THYROID TUMOURS / CANCER
Thyroid swellings are three times more common in women than in men. The cause of thyroid cancer is mostly unknown, but certain risk factors have been identified and include a family history of goiter, exposure to high levels of radiation, and certain hereditary syndromes.
SYMPTOMS
The most common symptoms of thyroid tumour include a lump or nodule, that can be seen and felt in the front of the neck. The neck lump is typically long-standing, and slowly growing.
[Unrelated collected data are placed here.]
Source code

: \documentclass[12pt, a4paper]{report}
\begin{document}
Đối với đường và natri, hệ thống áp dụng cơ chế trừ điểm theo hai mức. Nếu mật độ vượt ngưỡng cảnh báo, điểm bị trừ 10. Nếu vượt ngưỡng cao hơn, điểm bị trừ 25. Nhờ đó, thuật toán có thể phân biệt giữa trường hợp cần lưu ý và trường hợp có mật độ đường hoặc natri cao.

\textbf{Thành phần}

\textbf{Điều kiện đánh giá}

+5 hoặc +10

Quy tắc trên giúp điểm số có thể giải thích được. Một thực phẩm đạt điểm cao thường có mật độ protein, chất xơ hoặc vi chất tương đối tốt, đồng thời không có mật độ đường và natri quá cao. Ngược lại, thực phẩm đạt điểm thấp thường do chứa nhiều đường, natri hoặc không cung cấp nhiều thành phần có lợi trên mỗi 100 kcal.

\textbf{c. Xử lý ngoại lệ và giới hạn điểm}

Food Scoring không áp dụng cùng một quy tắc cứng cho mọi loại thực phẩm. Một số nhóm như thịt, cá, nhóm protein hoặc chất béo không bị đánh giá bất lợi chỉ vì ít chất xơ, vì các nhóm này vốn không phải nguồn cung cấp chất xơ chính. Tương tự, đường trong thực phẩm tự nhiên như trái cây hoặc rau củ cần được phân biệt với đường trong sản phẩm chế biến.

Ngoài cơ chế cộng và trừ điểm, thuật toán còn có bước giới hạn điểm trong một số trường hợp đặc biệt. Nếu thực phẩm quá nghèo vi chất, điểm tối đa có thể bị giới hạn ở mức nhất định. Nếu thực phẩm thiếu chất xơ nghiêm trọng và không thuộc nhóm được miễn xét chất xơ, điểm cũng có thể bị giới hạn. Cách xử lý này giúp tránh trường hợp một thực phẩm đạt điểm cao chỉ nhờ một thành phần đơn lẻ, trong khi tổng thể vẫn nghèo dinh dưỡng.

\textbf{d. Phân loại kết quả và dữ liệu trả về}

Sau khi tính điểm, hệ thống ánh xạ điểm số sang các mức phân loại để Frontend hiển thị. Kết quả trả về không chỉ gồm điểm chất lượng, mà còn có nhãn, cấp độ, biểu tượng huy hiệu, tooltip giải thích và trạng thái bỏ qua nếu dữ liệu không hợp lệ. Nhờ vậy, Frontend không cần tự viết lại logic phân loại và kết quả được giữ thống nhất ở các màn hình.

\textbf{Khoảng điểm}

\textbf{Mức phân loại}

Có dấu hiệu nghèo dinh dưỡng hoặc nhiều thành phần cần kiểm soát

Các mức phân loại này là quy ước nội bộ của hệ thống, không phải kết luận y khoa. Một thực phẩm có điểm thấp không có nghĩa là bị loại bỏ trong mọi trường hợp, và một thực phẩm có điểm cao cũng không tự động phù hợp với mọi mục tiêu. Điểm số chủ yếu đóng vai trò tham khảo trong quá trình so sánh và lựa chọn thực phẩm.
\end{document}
Ominous features include change of voice, difficulty in swallowing, rapid growth, difficulty in breathing, appearance of neck nodes and bone pain.
DIAGNOSIS
If a lump in the thyroid is found, the first investigations are FNAC and a neck imaging (ie ultrasound or contrast CT scan). These two investigations taken together can decide whether a thyroid lump is malignant or not. However, sometimes the only way to tell its nature is to surgically remove the involved lobe of the thyroid gland and send it for histopathological examination. This may occasionally be the definitive curative treatment too.
TREATMENTS
Surgery is the of treatment for choice for majority of thyroid tumours. Chances of surgical complications like bleeding, recurrent laryngeal nerve paralysis and hypoparathyroidism will be explained in detail by the operating surgeon. The report after surgery dictates whether radio-iodine treatment is required or not.
Thyroid cancer is not a preventable disease, but it is certainly a tumour with better outcome than all other cancers of the head neck. The survival rate and prognosis of thyroid cancer depends upon the individual's age, the size of the tumor, and whether there is metastasis to the neck nodes, chest or bones.